WHAT IS REQUIRED -> Among the lines below, keep only those from the one containing "### Performance Metrics" through the one containing "## 5 IDEAS DE", and reproduce them exactly.

(Collection entries)
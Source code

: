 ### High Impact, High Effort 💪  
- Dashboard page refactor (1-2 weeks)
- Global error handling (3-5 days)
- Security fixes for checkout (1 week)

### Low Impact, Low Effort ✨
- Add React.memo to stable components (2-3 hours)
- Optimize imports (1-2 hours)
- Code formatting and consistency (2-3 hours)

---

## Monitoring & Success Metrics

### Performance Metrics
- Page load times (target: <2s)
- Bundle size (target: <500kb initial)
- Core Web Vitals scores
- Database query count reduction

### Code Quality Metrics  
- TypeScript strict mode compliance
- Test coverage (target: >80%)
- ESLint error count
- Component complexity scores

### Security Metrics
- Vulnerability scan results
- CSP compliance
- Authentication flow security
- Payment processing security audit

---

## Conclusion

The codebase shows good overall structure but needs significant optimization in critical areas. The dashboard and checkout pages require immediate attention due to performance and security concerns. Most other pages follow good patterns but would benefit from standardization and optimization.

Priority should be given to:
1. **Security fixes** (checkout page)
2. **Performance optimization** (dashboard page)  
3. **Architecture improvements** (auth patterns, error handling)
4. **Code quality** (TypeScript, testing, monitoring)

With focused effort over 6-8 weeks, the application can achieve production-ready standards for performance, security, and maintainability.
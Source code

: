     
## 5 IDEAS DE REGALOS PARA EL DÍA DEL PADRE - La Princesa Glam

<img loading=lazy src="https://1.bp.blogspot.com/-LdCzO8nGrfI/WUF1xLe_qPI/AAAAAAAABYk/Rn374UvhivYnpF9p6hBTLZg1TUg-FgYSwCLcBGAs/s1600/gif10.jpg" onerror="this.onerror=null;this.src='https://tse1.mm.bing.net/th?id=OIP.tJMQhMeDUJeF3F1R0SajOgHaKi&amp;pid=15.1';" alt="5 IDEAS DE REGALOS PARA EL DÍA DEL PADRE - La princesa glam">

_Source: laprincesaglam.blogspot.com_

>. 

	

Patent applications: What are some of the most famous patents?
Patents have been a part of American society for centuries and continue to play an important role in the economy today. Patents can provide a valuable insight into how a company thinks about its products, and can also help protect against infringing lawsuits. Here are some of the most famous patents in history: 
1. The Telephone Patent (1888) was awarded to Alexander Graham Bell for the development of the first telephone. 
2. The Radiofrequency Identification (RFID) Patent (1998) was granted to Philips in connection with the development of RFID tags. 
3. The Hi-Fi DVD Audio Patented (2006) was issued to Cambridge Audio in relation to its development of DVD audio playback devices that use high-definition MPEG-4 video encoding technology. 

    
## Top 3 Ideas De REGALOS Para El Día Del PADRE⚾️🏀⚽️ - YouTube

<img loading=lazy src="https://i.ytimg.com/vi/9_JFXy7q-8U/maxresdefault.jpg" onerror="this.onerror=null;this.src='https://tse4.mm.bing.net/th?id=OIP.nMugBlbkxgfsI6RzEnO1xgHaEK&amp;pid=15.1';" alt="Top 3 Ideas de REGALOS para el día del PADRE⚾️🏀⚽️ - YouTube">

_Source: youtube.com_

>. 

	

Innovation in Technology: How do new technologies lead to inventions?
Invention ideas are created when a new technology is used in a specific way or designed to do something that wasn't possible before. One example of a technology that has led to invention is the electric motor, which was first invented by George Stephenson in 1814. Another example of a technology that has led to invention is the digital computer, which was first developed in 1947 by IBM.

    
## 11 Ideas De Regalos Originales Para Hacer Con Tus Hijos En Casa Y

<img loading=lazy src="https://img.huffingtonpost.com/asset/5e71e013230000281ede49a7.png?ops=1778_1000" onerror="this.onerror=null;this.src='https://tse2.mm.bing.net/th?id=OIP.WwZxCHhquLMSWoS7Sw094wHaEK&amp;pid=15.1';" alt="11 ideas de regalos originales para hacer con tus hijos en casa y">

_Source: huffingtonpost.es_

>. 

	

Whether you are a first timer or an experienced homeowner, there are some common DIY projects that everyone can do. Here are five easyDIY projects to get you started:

RESULT FOR THIS TASK ->
### Performance Metrics
- Page load times (target: <2s)
- Bundle size (target: <500kb initial)
- Core Web Vitals scores
- Database query count reduction

### Code Quality Metrics  
- TypeScript strict mode compliance
- Test coverage (target: >80%)
- ESLint error count
- Component complexity scores

### Security Metrics
- Vulnerability scan results
- CSP compliance
- Authentication flow security
- Payment processing security audit

---

## Conclusion

The codebase shows good overall structure but needs significant optimization in critical areas. The dashboard and checkout pages require immediate attention due to performance and security concerns. Most other pages follow good patterns but would benefit from standardization and optimization.

Priority should be given to:
1. **Security fixes** (checkout page)
2. **Performance optimization** (dashboard page)  
3. **Architecture improvements** (auth patterns, error handling)
4. **Code quality** (TypeScript, testing, monitoring)

With focused effort over 6-8 weeks, the application can achieve production-ready standards for performance, security, and maintainability.
Source code

:     
## 5 IDEAS DE REGALOS PARA EL DÍA DEL PADRE - La Princesa Glam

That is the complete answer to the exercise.